I guess my main problem with the novel is that it's a memoir.  I think it's interesting to compare notes with Morwenna about SF novels published before 1980 (though I must admit I've read damn few of them compared to her).

Or maybe it would be more engaging if Elizabeth Phelps had a larger role in it. I can't really buy the conceit that she knows exactly where Morwenna is, yet does nothing about it.  We know (because Morwenna tells us) that the rest of the Phelps family sided with Elizabeth.  If Elizabeth wanted to get to Morwenna, but maybe couldn't figure out how to get there exactly, couldn't she have had another member of the family help her out?

The description on the back cover is a bit misleading.  The confrontation between Morwenna and her mother really doesn't seem to be much of anything, in the end.  Morwenna "wins" rather easily and goes on about her way.  She then meets up with Wim, her father Daniel, and Daniel's father Sam.  I felt this resolution was a bit unsatisfying.  Since the initial conflict between Morwenna and her mother wasn't laid out beat-by-beat at any point, it doesn't feel like she earned her happy ending.  But the end is a bit ambiguous anyway.
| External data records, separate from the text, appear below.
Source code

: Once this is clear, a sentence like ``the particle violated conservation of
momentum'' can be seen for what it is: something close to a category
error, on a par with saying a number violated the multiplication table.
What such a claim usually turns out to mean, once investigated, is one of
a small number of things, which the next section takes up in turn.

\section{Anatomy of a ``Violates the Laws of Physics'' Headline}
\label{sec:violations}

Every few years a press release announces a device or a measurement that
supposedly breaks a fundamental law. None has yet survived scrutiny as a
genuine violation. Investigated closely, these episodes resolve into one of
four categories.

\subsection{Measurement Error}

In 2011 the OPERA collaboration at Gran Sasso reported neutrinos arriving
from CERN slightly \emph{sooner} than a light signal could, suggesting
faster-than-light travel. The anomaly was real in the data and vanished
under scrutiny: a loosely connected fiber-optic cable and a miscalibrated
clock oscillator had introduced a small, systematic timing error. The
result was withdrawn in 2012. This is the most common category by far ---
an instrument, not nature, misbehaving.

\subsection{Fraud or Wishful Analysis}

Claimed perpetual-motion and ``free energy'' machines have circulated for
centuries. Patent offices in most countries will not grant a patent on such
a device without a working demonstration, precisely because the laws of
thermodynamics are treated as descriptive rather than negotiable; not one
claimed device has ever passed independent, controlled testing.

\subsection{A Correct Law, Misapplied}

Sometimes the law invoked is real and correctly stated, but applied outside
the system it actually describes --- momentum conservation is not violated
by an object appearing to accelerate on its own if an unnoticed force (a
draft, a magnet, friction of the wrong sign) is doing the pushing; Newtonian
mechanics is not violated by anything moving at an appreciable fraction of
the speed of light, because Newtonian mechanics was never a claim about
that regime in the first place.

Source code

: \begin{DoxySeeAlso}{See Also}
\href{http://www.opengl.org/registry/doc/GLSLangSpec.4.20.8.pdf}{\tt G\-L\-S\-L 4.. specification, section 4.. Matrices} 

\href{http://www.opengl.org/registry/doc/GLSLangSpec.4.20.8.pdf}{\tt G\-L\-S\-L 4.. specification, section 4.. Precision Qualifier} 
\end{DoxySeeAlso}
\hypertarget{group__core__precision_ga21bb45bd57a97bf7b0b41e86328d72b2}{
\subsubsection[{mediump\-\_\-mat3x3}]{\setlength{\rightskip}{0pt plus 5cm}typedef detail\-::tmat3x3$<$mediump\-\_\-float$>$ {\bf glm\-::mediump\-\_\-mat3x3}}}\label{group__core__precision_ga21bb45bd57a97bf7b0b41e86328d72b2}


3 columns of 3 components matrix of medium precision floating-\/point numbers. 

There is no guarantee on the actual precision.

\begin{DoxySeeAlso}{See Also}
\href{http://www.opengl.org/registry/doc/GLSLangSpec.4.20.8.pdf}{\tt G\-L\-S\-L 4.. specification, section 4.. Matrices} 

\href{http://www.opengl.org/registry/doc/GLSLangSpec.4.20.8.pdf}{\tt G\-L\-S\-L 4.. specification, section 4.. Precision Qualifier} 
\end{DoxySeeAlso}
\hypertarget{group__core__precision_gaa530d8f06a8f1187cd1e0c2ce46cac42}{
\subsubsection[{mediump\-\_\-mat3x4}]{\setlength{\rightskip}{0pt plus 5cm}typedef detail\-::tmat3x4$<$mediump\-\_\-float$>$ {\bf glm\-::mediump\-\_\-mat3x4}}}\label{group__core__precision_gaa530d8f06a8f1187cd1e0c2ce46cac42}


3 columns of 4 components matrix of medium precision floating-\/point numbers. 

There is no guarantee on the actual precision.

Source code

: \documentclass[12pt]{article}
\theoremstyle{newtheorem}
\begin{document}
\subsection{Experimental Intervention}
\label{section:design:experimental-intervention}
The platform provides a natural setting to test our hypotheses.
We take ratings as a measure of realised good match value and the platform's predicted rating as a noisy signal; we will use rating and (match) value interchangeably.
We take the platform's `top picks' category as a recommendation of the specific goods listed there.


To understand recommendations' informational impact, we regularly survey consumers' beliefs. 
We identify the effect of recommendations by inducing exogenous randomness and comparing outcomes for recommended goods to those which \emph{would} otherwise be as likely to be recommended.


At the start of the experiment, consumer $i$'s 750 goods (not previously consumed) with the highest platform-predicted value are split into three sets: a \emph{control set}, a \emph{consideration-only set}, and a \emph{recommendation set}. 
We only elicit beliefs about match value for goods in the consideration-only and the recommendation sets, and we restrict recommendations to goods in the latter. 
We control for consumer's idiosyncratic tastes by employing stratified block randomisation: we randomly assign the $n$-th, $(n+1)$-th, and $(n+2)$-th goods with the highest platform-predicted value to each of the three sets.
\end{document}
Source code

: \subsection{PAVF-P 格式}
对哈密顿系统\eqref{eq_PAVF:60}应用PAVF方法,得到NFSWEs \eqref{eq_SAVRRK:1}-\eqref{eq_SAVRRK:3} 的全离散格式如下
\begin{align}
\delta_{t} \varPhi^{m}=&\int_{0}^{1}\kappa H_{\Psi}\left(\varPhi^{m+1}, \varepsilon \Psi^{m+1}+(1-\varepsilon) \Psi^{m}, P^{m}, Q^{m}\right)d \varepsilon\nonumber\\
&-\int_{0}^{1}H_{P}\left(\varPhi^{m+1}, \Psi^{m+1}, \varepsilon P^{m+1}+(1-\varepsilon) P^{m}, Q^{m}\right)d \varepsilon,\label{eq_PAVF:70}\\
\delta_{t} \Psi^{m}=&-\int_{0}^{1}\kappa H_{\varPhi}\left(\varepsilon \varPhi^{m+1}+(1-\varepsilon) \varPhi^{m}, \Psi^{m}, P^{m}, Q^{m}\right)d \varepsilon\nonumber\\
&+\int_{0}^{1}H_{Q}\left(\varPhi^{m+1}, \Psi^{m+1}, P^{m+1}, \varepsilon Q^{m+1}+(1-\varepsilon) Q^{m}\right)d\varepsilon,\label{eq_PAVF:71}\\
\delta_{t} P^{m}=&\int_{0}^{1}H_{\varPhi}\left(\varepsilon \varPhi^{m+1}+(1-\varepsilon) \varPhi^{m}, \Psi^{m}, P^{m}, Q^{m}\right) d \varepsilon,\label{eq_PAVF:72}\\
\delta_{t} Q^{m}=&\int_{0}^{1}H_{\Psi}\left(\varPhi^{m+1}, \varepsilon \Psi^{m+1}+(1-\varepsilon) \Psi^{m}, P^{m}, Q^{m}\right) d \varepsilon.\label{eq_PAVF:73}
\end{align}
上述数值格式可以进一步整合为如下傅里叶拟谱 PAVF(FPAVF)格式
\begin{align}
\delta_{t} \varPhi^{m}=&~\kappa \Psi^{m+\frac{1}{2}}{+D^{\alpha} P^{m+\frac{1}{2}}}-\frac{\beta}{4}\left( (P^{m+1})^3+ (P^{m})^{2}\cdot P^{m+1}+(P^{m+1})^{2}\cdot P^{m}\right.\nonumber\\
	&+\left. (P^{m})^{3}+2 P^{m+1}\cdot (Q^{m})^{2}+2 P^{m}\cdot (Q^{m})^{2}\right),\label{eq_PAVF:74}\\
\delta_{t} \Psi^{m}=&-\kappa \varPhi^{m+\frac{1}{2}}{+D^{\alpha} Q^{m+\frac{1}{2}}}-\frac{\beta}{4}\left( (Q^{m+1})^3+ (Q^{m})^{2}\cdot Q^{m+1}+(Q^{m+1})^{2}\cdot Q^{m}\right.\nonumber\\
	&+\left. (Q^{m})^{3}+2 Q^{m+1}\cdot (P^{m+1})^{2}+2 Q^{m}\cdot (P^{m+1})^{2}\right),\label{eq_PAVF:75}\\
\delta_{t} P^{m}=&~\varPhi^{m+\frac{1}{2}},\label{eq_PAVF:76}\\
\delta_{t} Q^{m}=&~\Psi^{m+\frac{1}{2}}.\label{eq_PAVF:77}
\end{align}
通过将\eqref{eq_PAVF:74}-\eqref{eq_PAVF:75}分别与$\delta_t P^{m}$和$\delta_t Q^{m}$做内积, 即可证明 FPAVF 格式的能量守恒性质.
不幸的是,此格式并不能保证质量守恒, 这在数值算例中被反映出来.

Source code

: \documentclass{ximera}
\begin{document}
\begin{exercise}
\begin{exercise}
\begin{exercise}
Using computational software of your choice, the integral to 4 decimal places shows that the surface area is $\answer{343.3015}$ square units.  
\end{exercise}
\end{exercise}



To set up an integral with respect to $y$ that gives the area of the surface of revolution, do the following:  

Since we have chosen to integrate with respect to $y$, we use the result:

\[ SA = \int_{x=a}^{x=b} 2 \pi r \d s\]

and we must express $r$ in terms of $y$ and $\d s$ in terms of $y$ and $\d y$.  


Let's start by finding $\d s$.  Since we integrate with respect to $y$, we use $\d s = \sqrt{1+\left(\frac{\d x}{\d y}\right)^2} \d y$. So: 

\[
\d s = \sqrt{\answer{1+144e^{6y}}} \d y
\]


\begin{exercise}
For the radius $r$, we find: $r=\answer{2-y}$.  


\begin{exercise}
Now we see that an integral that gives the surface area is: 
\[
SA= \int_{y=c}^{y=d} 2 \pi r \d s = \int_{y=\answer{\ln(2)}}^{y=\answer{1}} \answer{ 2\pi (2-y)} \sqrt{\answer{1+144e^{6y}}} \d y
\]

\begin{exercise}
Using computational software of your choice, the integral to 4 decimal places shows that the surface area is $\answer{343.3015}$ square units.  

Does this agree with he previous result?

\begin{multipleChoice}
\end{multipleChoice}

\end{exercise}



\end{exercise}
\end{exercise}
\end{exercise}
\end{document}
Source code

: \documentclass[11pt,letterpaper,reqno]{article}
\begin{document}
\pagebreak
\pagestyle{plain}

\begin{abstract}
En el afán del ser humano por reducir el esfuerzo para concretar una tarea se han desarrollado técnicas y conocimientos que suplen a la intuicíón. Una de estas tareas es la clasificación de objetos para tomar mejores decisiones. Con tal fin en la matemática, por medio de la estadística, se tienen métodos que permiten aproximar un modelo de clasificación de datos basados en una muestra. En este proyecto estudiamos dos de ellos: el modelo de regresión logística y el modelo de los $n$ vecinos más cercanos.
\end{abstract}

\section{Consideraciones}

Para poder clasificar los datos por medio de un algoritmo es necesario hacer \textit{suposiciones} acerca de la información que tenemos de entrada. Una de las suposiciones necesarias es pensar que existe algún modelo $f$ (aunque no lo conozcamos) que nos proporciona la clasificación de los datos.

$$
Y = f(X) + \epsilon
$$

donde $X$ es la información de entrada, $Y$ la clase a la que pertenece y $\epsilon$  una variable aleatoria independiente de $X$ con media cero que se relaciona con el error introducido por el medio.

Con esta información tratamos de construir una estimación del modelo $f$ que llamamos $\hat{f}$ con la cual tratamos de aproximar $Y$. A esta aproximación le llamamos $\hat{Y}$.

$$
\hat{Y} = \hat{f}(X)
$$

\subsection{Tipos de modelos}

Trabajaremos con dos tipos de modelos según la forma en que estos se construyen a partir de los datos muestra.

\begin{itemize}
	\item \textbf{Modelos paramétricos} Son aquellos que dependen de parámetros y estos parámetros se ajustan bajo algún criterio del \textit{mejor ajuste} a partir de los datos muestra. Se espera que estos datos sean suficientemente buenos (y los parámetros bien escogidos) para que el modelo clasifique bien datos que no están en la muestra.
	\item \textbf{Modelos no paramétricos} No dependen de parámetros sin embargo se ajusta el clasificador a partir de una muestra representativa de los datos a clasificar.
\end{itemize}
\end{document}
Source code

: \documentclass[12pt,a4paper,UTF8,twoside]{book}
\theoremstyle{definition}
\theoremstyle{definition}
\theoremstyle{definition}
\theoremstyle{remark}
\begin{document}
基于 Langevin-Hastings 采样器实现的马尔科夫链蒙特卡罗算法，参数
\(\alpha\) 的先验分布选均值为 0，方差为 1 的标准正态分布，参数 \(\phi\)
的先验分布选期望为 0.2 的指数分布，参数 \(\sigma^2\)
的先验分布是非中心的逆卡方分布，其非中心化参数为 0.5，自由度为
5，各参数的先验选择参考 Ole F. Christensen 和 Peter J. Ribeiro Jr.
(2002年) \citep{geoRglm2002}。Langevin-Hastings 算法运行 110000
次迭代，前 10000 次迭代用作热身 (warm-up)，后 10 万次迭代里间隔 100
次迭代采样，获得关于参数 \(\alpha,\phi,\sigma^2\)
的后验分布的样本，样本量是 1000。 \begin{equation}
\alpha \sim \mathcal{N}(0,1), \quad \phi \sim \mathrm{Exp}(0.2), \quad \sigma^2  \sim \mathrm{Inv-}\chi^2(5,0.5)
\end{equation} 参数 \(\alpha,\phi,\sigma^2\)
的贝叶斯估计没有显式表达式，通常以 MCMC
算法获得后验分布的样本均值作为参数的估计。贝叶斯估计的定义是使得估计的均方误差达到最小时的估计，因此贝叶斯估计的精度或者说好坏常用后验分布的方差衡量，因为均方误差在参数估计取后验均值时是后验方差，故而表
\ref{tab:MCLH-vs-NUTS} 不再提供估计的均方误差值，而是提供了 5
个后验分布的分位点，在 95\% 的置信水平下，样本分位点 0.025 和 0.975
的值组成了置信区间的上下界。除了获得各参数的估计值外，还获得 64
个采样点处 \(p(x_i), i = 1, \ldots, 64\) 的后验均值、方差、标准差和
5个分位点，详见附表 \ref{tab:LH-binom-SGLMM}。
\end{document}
Regardless of the presentation, not much happens.  The pace through the first third is rather slow, picking up slightly when Morwenna meets her "karass", the SF book club.  It then picks up a bit more once she and Wim get to know each other better.

In general, Morwenna is quite effusive about the material she's reading.  But in a couple of cases, notably Glory Road and Donaldson's Thomas Covenant series, she is a bit negative.  Her comment about Glory Road is that it's a "stupid adventure story".  It may be flawed, but it's a fantasy novel by a die-hard SF writer who was so serious about his science that he was calculating orbits and such with his wife.  Wim has to correct her assumption that Donaldson put a Tolkien comparison blurb on the cover of Lord Foul's Bane. A bit silly, but I guess we're supposed to accept it since she's 15.  Given how well-read she is, I figured she'd know better.

I have to admit that I expected more.  By no means is this a bad novel, per se.  I don't think the ending leaves room for a sequel, necessarily, but it's clear to me that much of the story has been untold.